- **WHAT THE TASK ASKS**
How many lines in the records below contain the word "user"? Give only the number.

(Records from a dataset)
________________________
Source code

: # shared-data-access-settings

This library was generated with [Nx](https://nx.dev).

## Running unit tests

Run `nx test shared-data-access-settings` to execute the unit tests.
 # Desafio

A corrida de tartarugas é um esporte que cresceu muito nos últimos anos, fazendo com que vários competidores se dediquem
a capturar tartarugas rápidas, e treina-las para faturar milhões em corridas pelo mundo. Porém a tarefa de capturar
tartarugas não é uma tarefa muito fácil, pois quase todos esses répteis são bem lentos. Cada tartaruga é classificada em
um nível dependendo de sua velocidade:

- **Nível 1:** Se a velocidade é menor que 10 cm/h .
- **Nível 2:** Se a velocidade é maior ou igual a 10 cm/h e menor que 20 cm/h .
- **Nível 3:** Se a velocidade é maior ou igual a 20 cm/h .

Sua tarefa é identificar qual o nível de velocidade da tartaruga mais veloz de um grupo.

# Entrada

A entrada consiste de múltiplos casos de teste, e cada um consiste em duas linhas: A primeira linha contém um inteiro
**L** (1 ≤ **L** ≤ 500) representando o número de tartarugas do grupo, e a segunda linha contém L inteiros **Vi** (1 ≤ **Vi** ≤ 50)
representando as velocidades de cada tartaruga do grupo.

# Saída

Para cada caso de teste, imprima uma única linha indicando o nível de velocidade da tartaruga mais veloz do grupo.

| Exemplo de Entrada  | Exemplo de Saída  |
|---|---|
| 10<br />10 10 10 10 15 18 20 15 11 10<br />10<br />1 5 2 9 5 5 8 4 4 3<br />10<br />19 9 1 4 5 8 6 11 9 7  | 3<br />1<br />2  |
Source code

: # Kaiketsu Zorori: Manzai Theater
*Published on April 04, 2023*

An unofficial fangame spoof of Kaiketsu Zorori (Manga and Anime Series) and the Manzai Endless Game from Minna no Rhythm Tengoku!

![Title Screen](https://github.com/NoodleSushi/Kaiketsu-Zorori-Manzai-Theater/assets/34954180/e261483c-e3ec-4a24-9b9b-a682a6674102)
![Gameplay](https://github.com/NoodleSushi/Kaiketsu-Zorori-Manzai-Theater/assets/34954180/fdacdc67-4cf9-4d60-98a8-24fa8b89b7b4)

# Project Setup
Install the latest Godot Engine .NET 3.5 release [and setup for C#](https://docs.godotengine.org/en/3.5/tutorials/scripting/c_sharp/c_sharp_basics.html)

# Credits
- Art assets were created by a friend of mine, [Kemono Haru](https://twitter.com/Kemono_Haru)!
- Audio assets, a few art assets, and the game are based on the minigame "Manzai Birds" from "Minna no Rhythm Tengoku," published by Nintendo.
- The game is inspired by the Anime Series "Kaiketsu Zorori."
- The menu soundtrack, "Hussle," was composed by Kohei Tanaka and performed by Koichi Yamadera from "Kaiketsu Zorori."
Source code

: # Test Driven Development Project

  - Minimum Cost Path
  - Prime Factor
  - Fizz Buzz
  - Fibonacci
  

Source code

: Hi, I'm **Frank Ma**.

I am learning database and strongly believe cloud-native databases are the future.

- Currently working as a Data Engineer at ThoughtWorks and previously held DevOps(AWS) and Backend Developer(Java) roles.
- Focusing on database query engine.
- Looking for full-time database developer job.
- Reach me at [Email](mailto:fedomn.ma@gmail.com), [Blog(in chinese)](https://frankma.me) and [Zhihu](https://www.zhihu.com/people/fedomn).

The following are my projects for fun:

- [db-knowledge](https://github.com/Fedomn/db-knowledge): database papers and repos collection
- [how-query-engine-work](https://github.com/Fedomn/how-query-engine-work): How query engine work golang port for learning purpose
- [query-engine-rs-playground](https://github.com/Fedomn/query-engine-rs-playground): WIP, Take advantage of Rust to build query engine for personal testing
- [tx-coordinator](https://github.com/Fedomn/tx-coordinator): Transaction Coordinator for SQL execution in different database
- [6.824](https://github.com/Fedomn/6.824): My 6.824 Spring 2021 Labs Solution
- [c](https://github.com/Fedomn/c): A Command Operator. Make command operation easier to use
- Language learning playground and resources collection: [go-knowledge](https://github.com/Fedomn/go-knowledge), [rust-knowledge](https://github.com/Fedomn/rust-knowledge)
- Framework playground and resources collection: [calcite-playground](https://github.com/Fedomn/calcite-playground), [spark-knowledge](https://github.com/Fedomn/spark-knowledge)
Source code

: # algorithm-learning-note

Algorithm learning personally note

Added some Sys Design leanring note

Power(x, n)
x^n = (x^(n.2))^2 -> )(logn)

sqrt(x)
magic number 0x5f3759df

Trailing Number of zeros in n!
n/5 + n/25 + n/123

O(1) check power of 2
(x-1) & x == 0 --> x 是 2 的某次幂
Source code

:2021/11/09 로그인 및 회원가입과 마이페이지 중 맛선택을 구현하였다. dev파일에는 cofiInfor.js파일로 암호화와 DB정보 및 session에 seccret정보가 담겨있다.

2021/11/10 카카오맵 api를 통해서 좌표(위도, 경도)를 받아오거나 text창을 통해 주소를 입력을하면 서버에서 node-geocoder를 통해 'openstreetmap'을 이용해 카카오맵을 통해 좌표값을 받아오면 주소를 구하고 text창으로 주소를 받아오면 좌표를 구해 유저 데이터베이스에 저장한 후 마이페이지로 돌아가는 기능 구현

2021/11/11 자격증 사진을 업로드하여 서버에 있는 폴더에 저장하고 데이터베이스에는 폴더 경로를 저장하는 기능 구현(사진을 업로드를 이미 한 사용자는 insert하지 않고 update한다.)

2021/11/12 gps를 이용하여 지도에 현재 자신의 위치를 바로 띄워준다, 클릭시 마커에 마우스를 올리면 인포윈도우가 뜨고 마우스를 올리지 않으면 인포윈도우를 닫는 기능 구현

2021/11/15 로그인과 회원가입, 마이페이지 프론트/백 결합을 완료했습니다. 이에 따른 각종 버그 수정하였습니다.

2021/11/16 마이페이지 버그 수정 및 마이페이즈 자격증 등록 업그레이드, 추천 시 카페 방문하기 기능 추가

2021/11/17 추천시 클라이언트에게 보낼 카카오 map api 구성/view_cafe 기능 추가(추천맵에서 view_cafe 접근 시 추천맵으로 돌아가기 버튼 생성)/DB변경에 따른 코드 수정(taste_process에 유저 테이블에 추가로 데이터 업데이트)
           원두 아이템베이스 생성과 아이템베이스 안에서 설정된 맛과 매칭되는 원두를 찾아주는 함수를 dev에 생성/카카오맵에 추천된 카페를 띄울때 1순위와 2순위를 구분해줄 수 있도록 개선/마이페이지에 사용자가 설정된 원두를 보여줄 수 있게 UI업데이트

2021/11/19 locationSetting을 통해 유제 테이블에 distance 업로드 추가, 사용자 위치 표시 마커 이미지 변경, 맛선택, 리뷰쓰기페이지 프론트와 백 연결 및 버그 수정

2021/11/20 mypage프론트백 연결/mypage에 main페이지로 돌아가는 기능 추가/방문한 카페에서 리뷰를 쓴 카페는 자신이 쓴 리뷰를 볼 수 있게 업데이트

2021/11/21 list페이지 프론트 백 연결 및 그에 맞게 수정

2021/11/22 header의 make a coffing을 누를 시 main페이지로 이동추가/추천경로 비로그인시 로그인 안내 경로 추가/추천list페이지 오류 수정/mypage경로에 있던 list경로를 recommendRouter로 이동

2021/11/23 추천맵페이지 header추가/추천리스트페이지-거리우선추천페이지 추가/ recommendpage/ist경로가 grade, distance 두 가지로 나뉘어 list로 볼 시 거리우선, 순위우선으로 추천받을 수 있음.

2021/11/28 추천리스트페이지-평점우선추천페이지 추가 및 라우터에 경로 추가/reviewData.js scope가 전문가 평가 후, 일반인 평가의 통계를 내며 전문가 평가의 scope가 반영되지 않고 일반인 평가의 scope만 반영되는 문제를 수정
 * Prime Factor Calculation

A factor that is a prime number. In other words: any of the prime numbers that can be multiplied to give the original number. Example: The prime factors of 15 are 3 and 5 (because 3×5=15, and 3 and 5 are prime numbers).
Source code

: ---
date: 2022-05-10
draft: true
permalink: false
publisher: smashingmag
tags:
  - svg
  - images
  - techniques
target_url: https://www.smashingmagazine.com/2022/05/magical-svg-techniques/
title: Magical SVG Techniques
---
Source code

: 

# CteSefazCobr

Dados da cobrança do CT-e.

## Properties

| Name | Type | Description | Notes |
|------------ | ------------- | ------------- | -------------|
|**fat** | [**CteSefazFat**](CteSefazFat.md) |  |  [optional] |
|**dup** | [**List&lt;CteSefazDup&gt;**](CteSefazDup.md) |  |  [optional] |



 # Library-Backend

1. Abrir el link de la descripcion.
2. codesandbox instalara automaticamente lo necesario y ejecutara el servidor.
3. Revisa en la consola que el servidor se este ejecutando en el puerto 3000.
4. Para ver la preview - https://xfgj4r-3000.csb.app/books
________________________
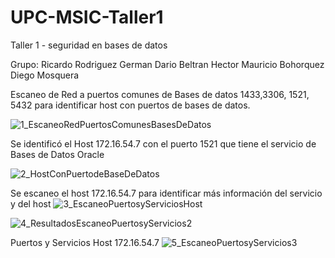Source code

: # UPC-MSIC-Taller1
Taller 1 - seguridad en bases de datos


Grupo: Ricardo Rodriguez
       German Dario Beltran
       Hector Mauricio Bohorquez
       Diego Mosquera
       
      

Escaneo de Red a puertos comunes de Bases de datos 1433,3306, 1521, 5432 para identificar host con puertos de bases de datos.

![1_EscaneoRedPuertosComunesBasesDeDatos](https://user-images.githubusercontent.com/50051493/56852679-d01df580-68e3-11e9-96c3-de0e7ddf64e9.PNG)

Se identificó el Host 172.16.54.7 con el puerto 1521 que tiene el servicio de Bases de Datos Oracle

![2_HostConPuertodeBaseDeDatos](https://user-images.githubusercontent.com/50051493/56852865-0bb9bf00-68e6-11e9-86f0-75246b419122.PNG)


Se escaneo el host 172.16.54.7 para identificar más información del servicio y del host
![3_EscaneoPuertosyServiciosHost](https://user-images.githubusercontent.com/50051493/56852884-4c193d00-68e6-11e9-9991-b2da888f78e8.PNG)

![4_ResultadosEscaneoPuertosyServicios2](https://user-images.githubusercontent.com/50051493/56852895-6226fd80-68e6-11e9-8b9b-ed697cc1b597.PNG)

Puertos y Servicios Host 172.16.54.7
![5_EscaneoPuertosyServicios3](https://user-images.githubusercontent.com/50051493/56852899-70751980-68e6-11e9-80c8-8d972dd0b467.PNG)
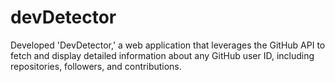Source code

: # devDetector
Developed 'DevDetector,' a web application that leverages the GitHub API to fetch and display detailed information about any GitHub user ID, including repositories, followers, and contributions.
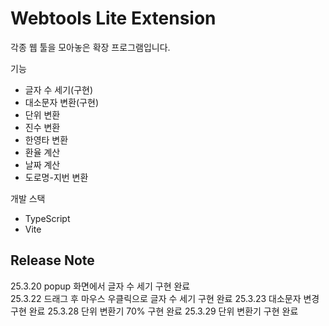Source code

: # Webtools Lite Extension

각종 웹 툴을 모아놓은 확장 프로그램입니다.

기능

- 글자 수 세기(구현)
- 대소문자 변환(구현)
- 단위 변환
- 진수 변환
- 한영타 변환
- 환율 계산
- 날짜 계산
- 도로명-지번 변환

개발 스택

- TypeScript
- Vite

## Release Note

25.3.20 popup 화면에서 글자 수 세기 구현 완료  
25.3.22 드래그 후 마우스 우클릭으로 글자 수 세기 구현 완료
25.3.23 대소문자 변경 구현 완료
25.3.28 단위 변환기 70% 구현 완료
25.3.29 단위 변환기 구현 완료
________________________
- **EXPECTED ANSWER**
6